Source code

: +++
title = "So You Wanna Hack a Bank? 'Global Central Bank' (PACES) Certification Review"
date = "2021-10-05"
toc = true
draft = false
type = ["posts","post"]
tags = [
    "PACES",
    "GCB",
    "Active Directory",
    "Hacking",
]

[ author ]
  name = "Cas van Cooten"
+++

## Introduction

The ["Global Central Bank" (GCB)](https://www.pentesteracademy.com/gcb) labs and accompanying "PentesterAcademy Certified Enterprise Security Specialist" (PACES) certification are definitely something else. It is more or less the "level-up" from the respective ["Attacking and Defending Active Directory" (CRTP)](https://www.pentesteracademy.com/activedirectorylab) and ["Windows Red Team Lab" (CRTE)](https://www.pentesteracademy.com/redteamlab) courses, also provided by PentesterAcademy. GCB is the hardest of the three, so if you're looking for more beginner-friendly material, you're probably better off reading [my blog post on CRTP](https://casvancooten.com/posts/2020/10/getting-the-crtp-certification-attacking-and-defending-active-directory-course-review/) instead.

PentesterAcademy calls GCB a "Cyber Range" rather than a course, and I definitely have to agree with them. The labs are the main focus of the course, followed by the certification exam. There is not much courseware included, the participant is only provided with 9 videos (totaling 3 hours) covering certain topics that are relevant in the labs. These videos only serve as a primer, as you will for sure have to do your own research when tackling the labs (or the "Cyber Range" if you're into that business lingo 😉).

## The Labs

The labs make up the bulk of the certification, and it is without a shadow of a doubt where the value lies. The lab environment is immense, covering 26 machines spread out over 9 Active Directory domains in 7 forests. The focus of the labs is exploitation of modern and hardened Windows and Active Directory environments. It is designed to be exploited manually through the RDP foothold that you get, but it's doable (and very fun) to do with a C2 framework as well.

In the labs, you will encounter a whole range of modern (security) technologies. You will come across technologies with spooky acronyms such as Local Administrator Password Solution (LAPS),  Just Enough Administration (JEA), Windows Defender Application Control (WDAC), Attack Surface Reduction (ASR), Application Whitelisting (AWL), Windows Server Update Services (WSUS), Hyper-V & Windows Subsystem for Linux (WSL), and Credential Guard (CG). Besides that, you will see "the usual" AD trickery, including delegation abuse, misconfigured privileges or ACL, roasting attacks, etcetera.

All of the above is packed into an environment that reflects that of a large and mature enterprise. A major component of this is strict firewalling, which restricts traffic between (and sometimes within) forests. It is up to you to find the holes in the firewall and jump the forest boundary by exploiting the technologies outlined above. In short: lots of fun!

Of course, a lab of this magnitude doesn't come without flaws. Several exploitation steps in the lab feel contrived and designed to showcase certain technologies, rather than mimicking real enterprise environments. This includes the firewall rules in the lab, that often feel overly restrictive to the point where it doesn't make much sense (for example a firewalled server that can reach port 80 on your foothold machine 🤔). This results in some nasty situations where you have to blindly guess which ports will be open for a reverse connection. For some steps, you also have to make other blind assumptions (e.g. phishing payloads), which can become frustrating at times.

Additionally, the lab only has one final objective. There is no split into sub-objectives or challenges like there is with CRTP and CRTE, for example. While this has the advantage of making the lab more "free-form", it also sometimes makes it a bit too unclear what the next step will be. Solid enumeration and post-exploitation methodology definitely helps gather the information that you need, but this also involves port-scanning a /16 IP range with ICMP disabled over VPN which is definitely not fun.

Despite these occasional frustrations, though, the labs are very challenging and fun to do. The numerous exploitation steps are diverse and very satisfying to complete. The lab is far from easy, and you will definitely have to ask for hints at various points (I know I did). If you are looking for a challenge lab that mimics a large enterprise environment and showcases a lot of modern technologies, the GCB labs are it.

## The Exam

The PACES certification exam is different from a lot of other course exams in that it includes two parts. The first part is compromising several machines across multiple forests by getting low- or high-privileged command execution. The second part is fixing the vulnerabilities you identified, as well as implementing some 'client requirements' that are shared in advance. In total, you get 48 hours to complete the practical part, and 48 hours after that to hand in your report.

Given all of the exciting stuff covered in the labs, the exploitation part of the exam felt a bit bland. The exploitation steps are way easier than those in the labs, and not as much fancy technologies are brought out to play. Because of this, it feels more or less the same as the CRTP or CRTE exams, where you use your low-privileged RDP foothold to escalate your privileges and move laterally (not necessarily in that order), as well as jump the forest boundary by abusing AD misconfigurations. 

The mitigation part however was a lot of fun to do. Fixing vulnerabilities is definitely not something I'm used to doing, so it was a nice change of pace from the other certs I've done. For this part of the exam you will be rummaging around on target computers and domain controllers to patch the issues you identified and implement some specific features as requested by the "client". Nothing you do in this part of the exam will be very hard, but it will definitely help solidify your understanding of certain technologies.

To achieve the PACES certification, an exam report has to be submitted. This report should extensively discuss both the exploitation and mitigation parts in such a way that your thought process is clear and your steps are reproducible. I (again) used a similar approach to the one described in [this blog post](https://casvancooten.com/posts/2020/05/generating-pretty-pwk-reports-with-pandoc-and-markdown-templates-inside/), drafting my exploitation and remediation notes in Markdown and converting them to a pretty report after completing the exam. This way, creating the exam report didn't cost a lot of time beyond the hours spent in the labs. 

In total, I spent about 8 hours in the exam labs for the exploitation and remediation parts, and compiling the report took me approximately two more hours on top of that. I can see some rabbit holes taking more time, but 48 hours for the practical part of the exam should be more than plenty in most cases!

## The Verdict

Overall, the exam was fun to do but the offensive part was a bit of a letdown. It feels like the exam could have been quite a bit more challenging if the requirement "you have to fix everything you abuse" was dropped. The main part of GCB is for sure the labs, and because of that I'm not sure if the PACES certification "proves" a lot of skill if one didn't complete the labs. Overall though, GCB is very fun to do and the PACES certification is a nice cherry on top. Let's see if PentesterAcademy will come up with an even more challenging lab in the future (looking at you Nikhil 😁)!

.....

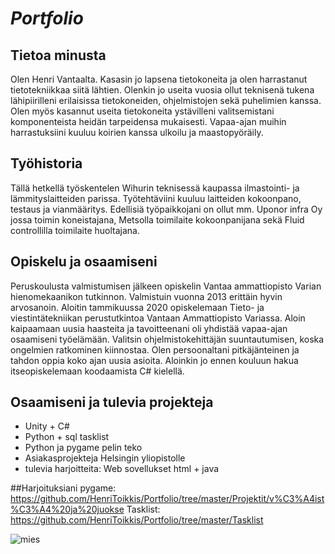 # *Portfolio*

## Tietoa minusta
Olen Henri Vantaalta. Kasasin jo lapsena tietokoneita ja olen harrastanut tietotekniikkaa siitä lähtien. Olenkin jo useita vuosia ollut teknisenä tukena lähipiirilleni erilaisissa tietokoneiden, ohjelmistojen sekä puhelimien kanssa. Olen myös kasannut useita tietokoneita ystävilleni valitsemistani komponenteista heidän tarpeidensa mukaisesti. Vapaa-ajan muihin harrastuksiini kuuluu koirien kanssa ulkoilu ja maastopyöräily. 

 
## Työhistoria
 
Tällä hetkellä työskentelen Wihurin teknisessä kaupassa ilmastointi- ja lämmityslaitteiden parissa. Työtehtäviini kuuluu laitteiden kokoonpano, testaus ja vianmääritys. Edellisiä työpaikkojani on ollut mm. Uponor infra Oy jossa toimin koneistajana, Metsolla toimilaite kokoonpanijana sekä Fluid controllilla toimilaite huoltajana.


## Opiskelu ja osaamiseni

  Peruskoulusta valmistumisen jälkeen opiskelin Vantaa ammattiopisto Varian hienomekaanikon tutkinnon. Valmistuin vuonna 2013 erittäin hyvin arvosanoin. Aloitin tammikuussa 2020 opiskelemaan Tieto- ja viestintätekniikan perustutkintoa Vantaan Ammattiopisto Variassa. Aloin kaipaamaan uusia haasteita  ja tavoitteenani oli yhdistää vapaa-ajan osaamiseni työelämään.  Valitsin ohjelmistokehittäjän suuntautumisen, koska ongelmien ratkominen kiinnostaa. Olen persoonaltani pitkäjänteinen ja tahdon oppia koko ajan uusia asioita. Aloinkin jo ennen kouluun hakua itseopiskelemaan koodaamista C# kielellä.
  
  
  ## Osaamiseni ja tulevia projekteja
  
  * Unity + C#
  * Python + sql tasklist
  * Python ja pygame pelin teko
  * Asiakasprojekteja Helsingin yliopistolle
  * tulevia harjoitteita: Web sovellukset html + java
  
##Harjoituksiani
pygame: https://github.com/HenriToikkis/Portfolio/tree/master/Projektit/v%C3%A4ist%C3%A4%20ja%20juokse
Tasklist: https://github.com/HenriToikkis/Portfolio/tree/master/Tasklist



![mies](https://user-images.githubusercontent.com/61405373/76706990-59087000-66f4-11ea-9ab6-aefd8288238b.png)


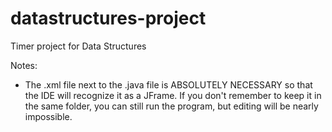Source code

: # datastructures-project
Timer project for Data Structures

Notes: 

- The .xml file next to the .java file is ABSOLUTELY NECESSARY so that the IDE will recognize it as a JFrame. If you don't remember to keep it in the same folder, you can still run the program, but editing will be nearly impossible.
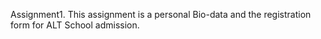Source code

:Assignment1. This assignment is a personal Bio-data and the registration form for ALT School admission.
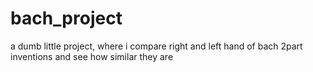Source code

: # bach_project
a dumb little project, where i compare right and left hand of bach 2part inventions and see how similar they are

.....

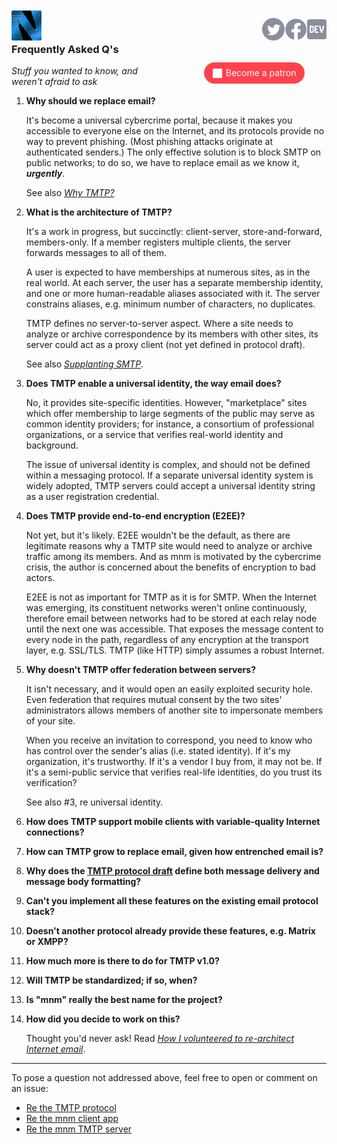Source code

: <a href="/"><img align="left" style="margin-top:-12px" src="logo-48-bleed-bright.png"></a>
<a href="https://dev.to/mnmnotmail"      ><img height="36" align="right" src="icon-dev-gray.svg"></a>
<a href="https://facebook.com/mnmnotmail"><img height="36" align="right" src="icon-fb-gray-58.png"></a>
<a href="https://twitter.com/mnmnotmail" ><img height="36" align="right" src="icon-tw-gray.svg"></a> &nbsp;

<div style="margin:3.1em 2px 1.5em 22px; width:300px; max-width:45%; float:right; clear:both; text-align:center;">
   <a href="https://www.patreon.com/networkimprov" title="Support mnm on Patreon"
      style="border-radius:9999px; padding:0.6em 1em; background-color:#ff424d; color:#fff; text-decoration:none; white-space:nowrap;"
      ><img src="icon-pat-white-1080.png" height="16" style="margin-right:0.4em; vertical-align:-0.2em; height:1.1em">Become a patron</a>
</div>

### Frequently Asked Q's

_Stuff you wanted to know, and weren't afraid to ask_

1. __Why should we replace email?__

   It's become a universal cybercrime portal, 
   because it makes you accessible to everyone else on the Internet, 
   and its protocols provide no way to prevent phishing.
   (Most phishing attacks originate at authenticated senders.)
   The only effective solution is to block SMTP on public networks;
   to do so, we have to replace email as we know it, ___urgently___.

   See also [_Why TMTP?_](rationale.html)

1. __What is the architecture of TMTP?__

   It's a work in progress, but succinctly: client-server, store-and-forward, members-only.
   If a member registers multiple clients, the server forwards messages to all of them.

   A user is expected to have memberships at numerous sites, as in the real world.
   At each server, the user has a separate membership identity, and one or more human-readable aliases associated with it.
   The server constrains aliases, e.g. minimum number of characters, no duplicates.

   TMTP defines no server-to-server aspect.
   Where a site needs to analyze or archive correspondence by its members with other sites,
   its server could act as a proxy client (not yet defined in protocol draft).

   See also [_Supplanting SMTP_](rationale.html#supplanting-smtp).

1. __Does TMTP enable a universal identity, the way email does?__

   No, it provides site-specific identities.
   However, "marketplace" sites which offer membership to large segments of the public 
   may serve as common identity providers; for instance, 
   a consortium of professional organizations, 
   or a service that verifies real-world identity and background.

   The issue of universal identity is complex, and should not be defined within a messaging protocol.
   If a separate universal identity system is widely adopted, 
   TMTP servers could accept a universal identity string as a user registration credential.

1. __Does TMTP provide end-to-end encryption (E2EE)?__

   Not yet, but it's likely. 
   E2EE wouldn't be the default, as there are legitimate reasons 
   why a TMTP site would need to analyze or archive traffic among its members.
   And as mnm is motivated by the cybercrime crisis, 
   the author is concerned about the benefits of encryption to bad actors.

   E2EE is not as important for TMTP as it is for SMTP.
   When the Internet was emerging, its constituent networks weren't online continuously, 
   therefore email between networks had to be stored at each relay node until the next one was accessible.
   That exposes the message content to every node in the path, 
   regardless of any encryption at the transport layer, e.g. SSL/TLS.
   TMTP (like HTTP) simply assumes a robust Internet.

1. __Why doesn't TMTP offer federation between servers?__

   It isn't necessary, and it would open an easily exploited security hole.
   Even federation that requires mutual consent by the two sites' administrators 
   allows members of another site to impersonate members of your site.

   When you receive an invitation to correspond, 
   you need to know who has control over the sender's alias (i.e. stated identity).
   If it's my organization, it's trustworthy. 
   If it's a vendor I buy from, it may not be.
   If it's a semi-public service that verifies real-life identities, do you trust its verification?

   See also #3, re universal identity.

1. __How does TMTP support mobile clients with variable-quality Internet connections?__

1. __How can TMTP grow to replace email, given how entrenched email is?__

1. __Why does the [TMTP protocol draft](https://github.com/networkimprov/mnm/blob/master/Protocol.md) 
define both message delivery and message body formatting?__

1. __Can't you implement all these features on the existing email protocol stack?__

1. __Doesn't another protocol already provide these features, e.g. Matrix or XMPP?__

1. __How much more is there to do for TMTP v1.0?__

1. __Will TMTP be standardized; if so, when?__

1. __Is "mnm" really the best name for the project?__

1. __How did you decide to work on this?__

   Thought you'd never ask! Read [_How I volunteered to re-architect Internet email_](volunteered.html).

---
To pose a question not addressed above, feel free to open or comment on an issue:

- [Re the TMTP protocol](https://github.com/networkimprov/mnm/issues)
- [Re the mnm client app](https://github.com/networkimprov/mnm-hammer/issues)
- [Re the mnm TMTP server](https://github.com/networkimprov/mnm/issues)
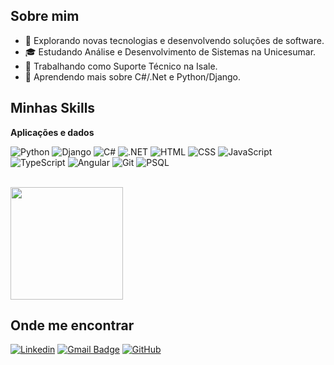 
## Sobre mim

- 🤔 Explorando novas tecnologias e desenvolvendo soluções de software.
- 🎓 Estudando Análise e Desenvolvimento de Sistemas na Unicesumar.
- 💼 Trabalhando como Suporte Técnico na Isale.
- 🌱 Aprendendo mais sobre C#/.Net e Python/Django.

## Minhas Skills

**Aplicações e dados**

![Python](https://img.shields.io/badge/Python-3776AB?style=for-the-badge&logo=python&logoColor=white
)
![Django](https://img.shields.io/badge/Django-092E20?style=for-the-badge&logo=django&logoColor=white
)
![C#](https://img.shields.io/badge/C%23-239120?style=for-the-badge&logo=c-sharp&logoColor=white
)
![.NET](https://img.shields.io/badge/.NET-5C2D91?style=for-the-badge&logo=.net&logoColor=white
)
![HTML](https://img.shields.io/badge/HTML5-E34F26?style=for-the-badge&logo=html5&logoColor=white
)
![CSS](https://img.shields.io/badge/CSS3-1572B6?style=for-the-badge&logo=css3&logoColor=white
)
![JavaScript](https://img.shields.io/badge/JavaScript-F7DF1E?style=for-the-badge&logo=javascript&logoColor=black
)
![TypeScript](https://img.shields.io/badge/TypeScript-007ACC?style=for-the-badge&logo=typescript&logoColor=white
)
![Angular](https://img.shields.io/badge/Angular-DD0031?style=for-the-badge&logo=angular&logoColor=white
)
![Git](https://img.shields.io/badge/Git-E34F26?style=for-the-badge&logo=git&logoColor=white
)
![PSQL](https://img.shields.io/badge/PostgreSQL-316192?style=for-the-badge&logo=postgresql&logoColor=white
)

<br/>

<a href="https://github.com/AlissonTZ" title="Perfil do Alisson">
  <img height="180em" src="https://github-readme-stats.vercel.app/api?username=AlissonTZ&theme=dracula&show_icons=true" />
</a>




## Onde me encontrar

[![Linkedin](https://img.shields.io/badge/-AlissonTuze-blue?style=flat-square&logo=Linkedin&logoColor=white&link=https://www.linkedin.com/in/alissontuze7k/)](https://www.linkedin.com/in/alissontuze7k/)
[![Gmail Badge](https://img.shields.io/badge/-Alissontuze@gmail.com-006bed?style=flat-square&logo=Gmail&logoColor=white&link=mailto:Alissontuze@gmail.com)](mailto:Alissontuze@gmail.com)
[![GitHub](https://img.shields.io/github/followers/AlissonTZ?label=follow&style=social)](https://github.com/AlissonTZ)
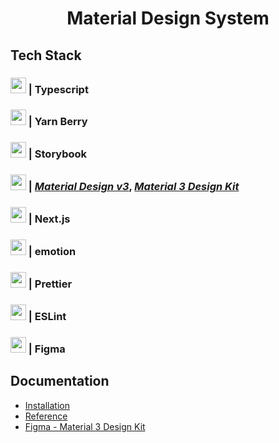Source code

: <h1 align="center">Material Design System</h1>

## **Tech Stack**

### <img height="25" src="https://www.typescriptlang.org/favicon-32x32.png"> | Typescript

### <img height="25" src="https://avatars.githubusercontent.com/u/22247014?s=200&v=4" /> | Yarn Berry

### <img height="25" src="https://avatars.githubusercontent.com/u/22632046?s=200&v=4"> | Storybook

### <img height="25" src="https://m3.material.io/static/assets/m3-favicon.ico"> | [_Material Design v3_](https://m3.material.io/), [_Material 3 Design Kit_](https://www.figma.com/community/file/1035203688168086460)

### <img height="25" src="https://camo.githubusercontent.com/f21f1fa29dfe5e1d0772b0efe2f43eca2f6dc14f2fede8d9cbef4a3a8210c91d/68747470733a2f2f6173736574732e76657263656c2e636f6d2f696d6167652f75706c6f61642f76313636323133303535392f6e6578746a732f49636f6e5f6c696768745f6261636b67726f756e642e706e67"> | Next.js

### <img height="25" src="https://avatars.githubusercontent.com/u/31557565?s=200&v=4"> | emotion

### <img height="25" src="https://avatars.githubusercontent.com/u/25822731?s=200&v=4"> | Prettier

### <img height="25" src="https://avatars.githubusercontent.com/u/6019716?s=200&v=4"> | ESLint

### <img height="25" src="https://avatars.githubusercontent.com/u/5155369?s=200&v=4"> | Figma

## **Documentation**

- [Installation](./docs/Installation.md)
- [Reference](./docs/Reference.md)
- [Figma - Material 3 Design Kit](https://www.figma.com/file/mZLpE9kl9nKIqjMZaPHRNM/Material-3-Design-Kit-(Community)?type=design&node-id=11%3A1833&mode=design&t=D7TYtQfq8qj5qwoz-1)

.....

_Activity_
Copy every line of the listing where the word "registration" appears.

_The answer_
:Assignment1. This assignment is a personal Bio-data and the registration form for ALT School admission.
   TMTP servers could accept a universal identity string as a user registration credential.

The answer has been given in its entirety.